++++ SUPPLIED ENTRIES ++++

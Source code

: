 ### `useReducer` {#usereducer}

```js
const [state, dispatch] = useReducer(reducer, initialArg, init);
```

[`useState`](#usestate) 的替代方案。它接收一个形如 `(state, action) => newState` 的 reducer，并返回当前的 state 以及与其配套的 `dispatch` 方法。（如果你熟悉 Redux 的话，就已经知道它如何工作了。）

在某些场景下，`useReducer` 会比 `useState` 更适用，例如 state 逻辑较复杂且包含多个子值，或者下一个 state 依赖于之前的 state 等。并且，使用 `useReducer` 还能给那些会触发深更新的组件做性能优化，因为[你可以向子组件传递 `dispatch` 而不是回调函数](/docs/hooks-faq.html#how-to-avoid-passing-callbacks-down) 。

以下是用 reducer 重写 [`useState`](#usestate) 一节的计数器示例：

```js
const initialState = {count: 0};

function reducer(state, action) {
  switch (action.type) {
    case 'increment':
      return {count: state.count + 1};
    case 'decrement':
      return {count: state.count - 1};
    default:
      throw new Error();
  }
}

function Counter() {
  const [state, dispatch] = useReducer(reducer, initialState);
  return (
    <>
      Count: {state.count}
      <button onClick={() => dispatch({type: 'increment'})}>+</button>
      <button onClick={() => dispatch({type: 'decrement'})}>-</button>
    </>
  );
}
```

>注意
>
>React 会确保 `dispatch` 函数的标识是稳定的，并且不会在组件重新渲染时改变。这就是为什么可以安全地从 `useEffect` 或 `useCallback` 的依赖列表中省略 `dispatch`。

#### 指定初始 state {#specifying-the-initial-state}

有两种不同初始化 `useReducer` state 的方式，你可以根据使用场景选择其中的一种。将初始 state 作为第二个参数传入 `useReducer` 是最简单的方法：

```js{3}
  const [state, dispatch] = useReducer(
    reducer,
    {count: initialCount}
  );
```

++++

§ **TRY IT**
Lines from the top of the entries through the line with "#### 指定初始 state" are to be transcribed exactly, and nothing more.

§ **THE COMPLETED TASK**
Source code

: ### `useReducer` {#usereducer}

```js
const [state, dispatch] = useReducer(reducer, initialArg, init);
```

[`useState`](#usestate) 的替代方案。它接收一个形如 `(state, action) => newState` 的 reducer，并返回当前的 state 以及与其配套的 `dispatch` 方法。（如果你熟悉 Redux 的话，就已经知道它如何工作了。）

在某些场景下，`useReducer` 会比 `useState` 更适用，例如 state 逻辑较复杂且包含多个子值，或者下一个 state 依赖于之前的 state 等。并且，使用 `useReducer` 还能给那些会触发深更新的组件做性能优化，因为[你可以向子组件传递 `dispatch` 而不是回调函数](/docs/hooks-faq.html#how-to-avoid-passing-callbacks-down) 。

以下是用 reducer 重写 [`useState`](#usestate) 一节的计数器示例：

```js
const initialState = {count: 0};

function reducer(state, action) {
  switch (action.type) {
    case 'increment':
      return {count: state.count + 1};
    case 'decrement':
      return {count: state.count - 1};
    default:
      throw new Error();
  }
}

function Counter() {
  const [state, dispatch] = useReducer(reducer, initialState);
  return (
    <>
      Count: {state.count}
      <button onClick={() => dispatch({type: 'increment'})}>+</button>
      <button onClick={() => dispatch({type: 'decrement'})}>-</button>
    </>
  );
}
```

>注意
>
>React 会确保 `dispatch` 函数的标识是稳定的，并且不会在组件重新渲染时改变。这就是为什么可以安全地从 `useEffect` 或 `useCallback` 的依赖列表中省略 `dispatch`。

#### 指定初始 state {#specifying-the-initial-state}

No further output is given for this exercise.